Some of the highlights of the day included the senior executive seminar, the seminar on geospatial for socio-economic development, climate change and disaster management and the use of geospatial for land administration.
Senior Executive SeminarThe senior executive seminar brought together notable figures in the field of geospatial technology on a common platform to discuss the usage and growth of the technology in the region. 
The presentation by the Regional Centre for Mapping of Resources for Development (RCMRD) gave an overview of the extensive work being done by the organisation in promoting the use of geospatial technology amongst its member nations. The presentation also delved into the nuances of GIS and its role in addressing several key issues such as land degradation assessment, forest fires monitoring, water quality assessment, health services availability mapping and famine warning.
Another presentation on emerging geospatial technologies and their applications for mining by Norman Banks from the Southern Mapping Company proved to be an extremely valuable source of information that showed the use of remote sensing in mining and other related applications through the use of satellite sensors and airborne sensors. Mining is an extremely vital activity for the African economy and the presentation aptly displayed how geospatial technology can be used to track the entire mining lifecycle and thus ensure increased production and safety.

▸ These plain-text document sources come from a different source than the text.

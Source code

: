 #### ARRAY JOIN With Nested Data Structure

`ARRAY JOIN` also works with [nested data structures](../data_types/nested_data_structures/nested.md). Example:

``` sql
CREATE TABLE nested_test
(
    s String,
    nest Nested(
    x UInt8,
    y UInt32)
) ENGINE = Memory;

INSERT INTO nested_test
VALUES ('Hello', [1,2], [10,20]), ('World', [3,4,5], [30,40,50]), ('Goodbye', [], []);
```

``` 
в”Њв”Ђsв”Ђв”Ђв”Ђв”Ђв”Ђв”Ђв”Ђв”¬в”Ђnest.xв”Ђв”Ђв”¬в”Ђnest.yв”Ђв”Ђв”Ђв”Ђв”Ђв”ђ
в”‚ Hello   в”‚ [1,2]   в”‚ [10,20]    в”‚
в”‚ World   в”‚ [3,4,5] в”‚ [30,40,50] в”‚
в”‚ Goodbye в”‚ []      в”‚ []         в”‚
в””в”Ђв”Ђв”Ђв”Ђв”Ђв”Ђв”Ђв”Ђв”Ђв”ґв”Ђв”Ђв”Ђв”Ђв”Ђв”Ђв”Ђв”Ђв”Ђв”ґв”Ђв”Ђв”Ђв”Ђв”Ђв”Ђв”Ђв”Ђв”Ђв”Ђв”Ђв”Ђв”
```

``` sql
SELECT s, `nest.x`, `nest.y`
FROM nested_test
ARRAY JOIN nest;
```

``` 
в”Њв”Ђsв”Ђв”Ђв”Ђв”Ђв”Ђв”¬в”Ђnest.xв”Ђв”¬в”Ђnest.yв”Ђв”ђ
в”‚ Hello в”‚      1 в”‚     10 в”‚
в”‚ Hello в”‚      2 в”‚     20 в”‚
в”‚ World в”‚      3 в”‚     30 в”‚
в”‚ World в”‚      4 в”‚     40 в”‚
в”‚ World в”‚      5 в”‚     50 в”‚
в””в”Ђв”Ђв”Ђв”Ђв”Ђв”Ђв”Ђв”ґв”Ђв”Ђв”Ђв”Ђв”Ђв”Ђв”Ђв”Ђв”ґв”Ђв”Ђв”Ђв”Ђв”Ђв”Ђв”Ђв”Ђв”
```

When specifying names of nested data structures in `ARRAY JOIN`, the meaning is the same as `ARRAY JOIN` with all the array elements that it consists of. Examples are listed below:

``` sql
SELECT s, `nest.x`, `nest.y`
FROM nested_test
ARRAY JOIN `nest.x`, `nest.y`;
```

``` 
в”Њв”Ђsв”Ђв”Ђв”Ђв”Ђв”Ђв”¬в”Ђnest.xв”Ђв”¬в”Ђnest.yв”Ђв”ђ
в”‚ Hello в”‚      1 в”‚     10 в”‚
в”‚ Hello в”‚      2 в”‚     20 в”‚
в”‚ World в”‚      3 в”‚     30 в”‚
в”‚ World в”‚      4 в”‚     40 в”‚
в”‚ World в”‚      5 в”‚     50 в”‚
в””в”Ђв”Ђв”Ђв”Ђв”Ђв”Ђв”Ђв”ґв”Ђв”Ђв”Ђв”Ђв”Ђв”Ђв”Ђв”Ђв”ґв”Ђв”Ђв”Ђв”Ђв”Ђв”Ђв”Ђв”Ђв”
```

Geospatial for Socio Economic DevelopmentThe session on geospatial for socio economic development offered an in-depth look into how geospatial technology can be used for the overall development of a country. The discussions in the session were centred around the topics of using geospatial technology for agricultural monitoring and food security, the use of technology in achieving development goals by concentrating on activities designed to improve the lives of people and developing social indicators using GIS mapping.

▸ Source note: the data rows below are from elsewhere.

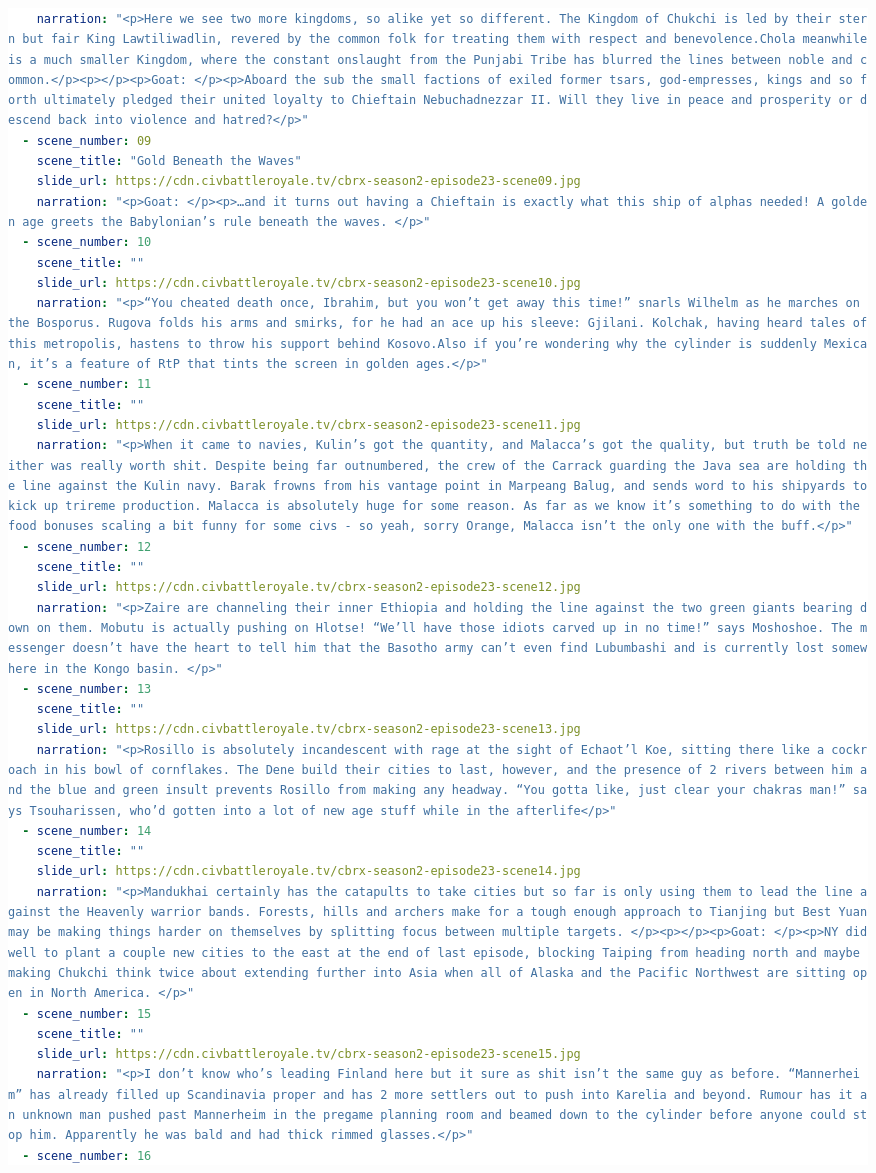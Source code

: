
 ```yaml
    narration: "<p>Here we see two more kingdoms, so alike yet so different. The Kingdom of Chukchi is led by their stern but fair King Lawtiliwadlin, revered by the common folk for treating them with respect and benevolence.Chola meanwhile is a much smaller Kingdom, where the constant onslaught from the Punjabi Tribe has blurred the lines between noble and common.</p><p></p><p>Goat: </p><p>Aboard the sub the small factions of exiled former tsars, god-empresses, kings and so forth ultimately pledged their united loyalty to Chieftain Nebuchadnezzar II. Will they live in peace and prosperity or descend back into violence and hatred?</p>"
  - scene_number: 09
    scene_title: "Gold Beneath the Waves"
    slide_url: https://cdn.civbattleroyale.tv/cbrx-season2-episode23-scene09.jpg
    narration: "<p>Goat: </p><p>…and it turns out having a Chieftain is exactly what this ship of alphas needed! A golden age greets the Babylonian’s rule beneath the waves. </p>"
  - scene_number: 10
    scene_title: ""
    slide_url: https://cdn.civbattleroyale.tv/cbrx-season2-episode23-scene10.jpg
    narration: "<p>“You cheated death once, Ibrahim, but you won’t get away this time!” snarls Wilhelm as he marches on the Bosporus. Rugova folds his arms and smirks, for he had an ace up his sleeve: Gjilani. Kolchak, having heard tales of this metropolis, hastens to throw his support behind Kosovo.Also if you’re wondering why the cylinder is suddenly Mexican, it’s a feature of RtP that tints the screen in golden ages.</p>"
  - scene_number: 11
    scene_title: ""
    slide_url: https://cdn.civbattleroyale.tv/cbrx-season2-episode23-scene11.jpg
    narration: "<p>When it came to navies, Kulin’s got the quantity, and Malacca’s got the quality, but truth be told neither was really worth shit. Despite being far outnumbered, the crew of the Carrack guarding the Java sea are holding the line against the Kulin navy. Barak frowns from his vantage point in Marpeang Balug, and sends word to his shipyards to kick up trireme production. Malacca is absolutely huge for some reason. As far as we know it’s something to do with the food bonuses scaling a bit funny for some civs - so yeah, sorry Orange, Malacca isn’t the only one with the buff.</p>"
  - scene_number: 12
    scene_title: ""
    slide_url: https://cdn.civbattleroyale.tv/cbrx-season2-episode23-scene12.jpg
    narration: "<p>Zaire are channeling their inner Ethiopia and holding the line against the two green giants bearing down on them. Mobutu is actually pushing on Hlotse! “We’ll have those idiots carved up in no time!” says Moshoshoe. The messenger doesn’t have the heart to tell him that the Basotho army can’t even find Lubumbashi and is currently lost somewhere in the Kongo basin. </p>"
  - scene_number: 13
    scene_title: ""
    slide_url: https://cdn.civbattleroyale.tv/cbrx-season2-episode23-scene13.jpg
    narration: "<p>Rosillo is absolutely incandescent with rage at the sight of Echaot’l Koe, sitting there like a cockroach in his bowl of cornflakes. The Dene build their cities to last, however, and the presence of 2 rivers between him and the blue and green insult prevents Rosillo from making any headway. “You gotta like, just clear your chakras man!” says Tsouharissen, who’d gotten into a lot of new age stuff while in the afterlife</p>"
  - scene_number: 14
    scene_title: ""
    slide_url: https://cdn.civbattleroyale.tv/cbrx-season2-episode23-scene14.jpg
    narration: "<p>Mandukhai certainly has the catapults to take cities but so far is only using them to lead the line against the Heavenly warrior bands. Forests, hills and archers make for a tough enough approach to Tianjing but Best Yuan may be making things harder on themselves by splitting focus between multiple targets. </p><p></p><p>Goat: </p><p>NY did well to plant a couple new cities to the east at the end of last episode, blocking Taiping from heading north and maybe making Chukchi think twice about extending further into Asia when all of Alaska and the Pacific Northwest are sitting open in North America. </p>"
  - scene_number: 15
    scene_title: ""
    slide_url: https://cdn.civbattleroyale.tv/cbrx-season2-episode23-scene15.jpg
    narration: "<p>I don’t know who’s leading Finland here but it sure as shit isn’t the same guy as before. “Mannerheim” has already filled up Scandinavia proper and has 2 more settlers out to push into Karelia and beyond. Rumour has it an unknown man pushed past Mannerheim in the pregame planning room and beamed down to the cylinder before anyone could stop him. Apparently he was bald and had thick rimmed glasses.</p>"
  - scene_number: 16
```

The presentation on Applied GIS in Spatial Governance by Dev Biswas from AGM-International Business showed the need for building a people’s GIS to promote development by citing examples of how the technology was used in other developing nations and thus applied in various fields such as agriculture, health and transport.
Climate Change and Disaster ManagementThe continent of Africa is prone to various natural disasters and millions of dollars are spent each year in disaster relief efforts. The session on geospatial for climate change and disaster management was an attempt to highlight various methods and techniques that can be effectively applied to mitigate the effects of climate change and offer effective disaster relief.
The presentation on flooding preparedness cited the example of Somalia where the flood prone areas around the Juba and Shabelle rivers got a huge reprieve by using geospatial technology for river level monitoring and early warning systems.
Another presentation by Daniel Wepukhulu from the Kenya Meteorological Department summarized the impact of climate change on the region and how it has posed a big threat for the country as it attempts to achieve its Vision 2030 goal. The presentation effectively highlighted the need for embracing geospatial technology to ensure effective economic, social and political planning.
Geospatial and Land AdministrationLand administration is an extremely important topic for most African nations and the session tried to look into some of the major challenges facing land management in the region and their possible solutions. 
A presentation on geospatial to resolve land conflicts and divisions by Athuman Msuya from the National Bureau of Statistics in Tanzania showed how the movement of pastoralists results in conflicts among various African tribes and how geospatial technology can assist in avoiding those conflicts by proper allocation of natural resources.